BEGIN
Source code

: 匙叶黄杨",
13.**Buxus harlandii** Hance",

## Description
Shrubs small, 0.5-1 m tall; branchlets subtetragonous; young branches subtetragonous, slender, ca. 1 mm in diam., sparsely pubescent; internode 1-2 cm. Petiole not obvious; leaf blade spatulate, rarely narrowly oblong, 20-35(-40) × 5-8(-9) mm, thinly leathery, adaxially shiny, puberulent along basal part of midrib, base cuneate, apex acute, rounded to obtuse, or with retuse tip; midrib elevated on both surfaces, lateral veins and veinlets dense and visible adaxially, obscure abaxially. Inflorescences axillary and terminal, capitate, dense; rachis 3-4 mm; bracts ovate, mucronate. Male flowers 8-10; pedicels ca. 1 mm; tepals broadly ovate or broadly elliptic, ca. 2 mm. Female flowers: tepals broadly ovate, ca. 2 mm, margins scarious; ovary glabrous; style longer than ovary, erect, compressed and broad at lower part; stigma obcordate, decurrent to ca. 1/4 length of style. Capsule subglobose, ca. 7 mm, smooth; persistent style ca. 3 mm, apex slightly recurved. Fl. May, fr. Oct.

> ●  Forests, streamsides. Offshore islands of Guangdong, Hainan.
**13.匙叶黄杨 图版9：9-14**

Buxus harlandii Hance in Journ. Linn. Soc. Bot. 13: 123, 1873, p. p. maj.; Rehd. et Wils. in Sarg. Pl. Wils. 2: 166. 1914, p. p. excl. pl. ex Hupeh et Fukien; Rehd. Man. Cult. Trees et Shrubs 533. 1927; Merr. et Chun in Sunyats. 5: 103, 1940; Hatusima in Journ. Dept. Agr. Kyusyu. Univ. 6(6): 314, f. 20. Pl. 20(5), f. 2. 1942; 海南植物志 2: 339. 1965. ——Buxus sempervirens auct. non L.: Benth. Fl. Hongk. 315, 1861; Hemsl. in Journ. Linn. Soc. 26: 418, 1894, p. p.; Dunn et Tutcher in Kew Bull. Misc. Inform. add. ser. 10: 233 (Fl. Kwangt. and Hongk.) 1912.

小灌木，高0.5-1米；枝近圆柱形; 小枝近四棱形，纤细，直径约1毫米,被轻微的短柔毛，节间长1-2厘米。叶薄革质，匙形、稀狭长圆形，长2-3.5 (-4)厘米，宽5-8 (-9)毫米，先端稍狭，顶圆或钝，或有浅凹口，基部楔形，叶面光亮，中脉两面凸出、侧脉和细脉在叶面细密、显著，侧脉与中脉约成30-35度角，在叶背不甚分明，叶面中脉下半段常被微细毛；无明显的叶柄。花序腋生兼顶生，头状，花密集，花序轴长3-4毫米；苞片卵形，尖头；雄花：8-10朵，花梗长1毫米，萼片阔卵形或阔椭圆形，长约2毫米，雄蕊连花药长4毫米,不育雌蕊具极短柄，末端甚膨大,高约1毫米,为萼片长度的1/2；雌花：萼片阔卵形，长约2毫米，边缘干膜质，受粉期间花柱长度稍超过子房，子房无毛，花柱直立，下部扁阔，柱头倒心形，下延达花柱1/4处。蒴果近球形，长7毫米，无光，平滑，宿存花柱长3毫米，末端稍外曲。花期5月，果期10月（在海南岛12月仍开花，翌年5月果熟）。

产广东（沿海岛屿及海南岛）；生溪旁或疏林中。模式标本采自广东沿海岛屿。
END
YOUR INSTRUCTIONS: The output should match the records above exactly, entry for entry.

ANSWER:
Source code

: 匙叶黄杨",
13.**Buxus harlandii** Hance",

## Description
Shrubs small, 0.5-1 m tall; branchlets subtetragonous; young branches subtetragonous, slender, ca. 1 mm in diam., sparsely pubescent; internode 1-2 cm. Petiole not obvious; leaf blade spatulate, rarely narrowly oblong, 20-35(-40) × 5-8(-9) mm, thinly leathery, adaxially shiny, puberulent along basal part of midrib, base cuneate, apex acute, rounded to obtuse, or with retuse tip; midrib elevated on both surfaces, lateral veins and veinlets dense and visible adaxially, obscure abaxially. Inflorescences axillary and terminal, capitate, dense; rachis 3-4 mm; bracts ovate, mucronate. Male flowers 8-10; pedicels ca. 1 mm; tepals broadly ovate or broadly elliptic, ca. 2 mm. Female flowers: tepals broadly ovate, ca. 2 mm, margins scarious; ovary glabrous; style longer than ovary, erect, compressed and broad at lower part; stigma obcordate, decurrent to ca. 1/4 length of style. Capsule subglobose, ca. 7 mm, smooth; persistent style ca. 3 mm, apex slightly recurved. Fl. May, fr. Oct.

> ●  Forests, streamsides. Offshore islands of Guangdong, Hainan.
**13.匙叶黄杨 图版9：9-14**

Buxus harlandii Hance in Journ. Linn. Soc. Bot. 13: 123, 1873, p. p. maj.; Rehd. et Wils. in Sarg. Pl. Wils. 2: 166. 1914, p. p. excl. pl. ex Hupeh et Fukien; Rehd. Man. Cult. Trees et Shrubs 533. 1927; Merr. et Chun in Sunyats. 5: 103, 1940; Hatusima in Journ. Dept. Agr. Kyusyu. Univ. 6(6): 314, f. 20. Pl. 20(5), f. 2. 1942; 海南植物志 2: 339. 1965. ——Buxus sempervirens auct. non L.: Benth. Fl. Hongk. 315, 1861; Hemsl. in Journ. Linn. Soc. 26: 418, 1894, p. p.; Dunn et Tutcher in Kew Bull. Misc. Inform. add. ser. 10: 233 (Fl. Kwangt. and Hongk.) 1912.

小灌木，高0.5-1米；枝近圆柱形; 小枝近四棱形，纤细，直径约1毫米,被轻微的短柔毛，节间长1-2厘米。叶薄革质，匙形、稀狭长圆形，长2-3.5 (-4)厘米，宽5-8 (-9)毫米，先端稍狭，顶圆或钝，或有浅凹口，基部楔形，叶面光亮，中脉两面凸出、侧脉和细脉在叶面细密、显著，侧脉与中脉约成30-35度角，在叶背不甚分明，叶面中脉下半段常被微细毛；无明显的叶柄。花序腋生兼顶生，头状，花密集，花序轴长3-4毫米；苞片卵形，尖头；雄花：8-10朵，花梗长1毫米，萼片阔卵形或阔椭圆形，长约2毫米，雄蕊连花药长4毫米,不育雌蕊具极短柄，末端甚膨大,高约1毫米,为萼片长度的1/2；雌花：萼片阔卵形，长约2毫米，边缘干膜质，受粉期间花柱长度稍超过子房，子房无毛，花柱直立，下部扁阔，柱头倒心形，下延达花柱1/4处。蒴果近球形，长7毫米，无光，平滑，宿存花柱长3毫米，末端稍外曲。花期5月，果期10月（在海南岛12月仍开花，翌年5月果熟）。

产广东（沿海岛屿及海南岛）；生溪旁或疏林中。模式标本采自广东沿海岛屿。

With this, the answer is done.